Kent Johnson kent37 at tds.net
Mon Apr 27 18:46:15 CEST 2009


On Mon, Apr 27, 2009 at 9:29 AM, A.T.Hofkamp <a.t.hofkamp at tue.nl> wrote:
> Kent Johnson wrote:
>>
>> On Mon, Apr 27, 2009 at 2:46 AM, A.T.Hofkamp <a.t.hofkamp at tue.nl> wrote:
>>>
>>> you are making
>>> a IO-bound app, so threading doesn't buy you anything in performance and
>>> gives a big headache in data protection

Perhaps I misinterpreted this. Do you mean "threading doesn't buy you
anything in performance" vs Twisted or vs his current solution? Vs
Twisted, I would agree. Vs single-threaded, I disagree, especially
given the OP's stated goal of opening a lot of concurrent connections.
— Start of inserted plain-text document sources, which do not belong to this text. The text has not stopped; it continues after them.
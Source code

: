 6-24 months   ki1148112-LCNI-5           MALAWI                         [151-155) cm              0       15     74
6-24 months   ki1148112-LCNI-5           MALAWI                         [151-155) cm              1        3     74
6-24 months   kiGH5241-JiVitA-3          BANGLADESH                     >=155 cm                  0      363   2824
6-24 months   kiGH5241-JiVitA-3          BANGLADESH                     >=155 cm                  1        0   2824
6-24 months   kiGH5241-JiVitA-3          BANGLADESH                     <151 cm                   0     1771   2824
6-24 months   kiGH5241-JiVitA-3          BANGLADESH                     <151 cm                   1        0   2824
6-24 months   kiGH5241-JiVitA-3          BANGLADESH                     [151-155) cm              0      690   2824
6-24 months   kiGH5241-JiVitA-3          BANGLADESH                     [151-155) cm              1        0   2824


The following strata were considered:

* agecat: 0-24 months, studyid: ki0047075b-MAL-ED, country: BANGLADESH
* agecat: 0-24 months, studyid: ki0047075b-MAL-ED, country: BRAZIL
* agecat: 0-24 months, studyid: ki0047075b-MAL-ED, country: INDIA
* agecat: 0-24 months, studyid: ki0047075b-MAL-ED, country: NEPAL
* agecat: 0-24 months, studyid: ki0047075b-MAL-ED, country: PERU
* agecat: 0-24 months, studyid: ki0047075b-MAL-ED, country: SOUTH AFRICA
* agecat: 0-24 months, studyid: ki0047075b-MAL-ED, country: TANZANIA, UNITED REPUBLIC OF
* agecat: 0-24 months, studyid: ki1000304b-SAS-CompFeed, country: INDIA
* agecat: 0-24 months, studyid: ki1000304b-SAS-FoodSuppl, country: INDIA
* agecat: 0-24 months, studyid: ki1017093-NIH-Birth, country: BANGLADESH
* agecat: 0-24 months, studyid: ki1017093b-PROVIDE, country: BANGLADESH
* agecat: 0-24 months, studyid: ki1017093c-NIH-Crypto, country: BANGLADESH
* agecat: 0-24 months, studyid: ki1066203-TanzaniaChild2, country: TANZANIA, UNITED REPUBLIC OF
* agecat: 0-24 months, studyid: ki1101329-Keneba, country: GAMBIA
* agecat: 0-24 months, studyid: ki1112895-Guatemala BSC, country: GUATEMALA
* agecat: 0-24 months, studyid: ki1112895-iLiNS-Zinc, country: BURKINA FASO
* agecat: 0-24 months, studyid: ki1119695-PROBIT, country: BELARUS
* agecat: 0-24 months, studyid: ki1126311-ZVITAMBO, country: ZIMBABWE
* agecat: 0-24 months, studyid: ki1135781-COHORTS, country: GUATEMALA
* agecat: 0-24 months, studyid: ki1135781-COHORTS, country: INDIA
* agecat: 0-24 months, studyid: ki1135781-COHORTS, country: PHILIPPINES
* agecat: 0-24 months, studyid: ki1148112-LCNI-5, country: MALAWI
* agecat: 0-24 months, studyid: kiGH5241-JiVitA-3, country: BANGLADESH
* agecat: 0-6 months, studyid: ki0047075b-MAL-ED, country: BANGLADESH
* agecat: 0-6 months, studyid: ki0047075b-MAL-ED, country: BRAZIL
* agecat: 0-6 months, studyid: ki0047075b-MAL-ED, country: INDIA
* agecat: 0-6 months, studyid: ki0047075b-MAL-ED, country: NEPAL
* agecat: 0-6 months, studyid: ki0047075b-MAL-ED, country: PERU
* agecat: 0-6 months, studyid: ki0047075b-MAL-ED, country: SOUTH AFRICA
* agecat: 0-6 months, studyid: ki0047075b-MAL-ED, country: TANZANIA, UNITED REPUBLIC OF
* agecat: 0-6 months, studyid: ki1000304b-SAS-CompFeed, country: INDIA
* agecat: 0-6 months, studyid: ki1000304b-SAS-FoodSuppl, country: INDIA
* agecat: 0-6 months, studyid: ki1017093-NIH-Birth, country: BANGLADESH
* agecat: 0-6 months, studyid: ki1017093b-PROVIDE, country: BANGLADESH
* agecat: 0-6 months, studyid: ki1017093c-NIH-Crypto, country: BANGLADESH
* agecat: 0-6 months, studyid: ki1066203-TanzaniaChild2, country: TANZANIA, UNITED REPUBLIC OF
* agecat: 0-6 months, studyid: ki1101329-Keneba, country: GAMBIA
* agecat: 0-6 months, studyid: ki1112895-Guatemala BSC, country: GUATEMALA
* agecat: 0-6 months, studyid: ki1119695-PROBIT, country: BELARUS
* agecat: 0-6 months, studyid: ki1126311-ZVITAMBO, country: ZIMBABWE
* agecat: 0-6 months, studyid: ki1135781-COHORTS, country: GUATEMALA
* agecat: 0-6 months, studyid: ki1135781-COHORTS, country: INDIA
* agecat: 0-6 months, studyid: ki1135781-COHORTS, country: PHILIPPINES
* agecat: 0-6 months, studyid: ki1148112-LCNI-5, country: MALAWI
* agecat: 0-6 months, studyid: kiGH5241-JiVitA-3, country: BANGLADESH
>> Please explain. Presumably the single-threaded app is not IO-bound.
>> Adding threads can push it to the point of being IO-bound. The

> As far as I know, doing DB queries is an IO-bound process, since you must
> make a connection to the remote DB server, and send data back and forth to
> the server over the network (which is ssssllllooooowwww compared to a
> calculation).

>From the point of view of the client, there is likely to be a fair
amount of dead time, waiting to establish a network connection,
waiting to establish a database connection, waiting for the db to do
it's thing. So my assumption is that the original, single-connection,
single-threaded client is neither IO- nor CPU-bound, it is spending at
least some time just waiting.

In this scenario, both threads and Twisted can help to increase the
load on the remote server by more fully utilizing the available IO
bandwidth. That is what I meant by using threads to create an IO-bound
app.

> With threading, you will have more network connections that you are waiting
> for. W.r.t. performance you don't gain anything, since the CPU is already
> mostly idle.

You will get more performance if the threaded app is able to use the
dead time in the IO. ISTM this directly addresses the OP. His stated
goal is "to throw a ton of open connections at" the DB. Certainly he
can do that using threads.

>> requirements for communicating between threads in this app are modest

> With Twisted, you can have at least the same number of IO connections as
> with threading, while you don't get the data protection problems and
> overhead for the simple reason that it is still a single-threaded program.
>
>
>
> Maybe threading is the correct solution here. However the OP also asked for
> "...or is there another way to go about it?".
> Twisted is definitely another way to go about it, and nobody mentioned it in
> previous posts, so I thought it correct to mention its existence here.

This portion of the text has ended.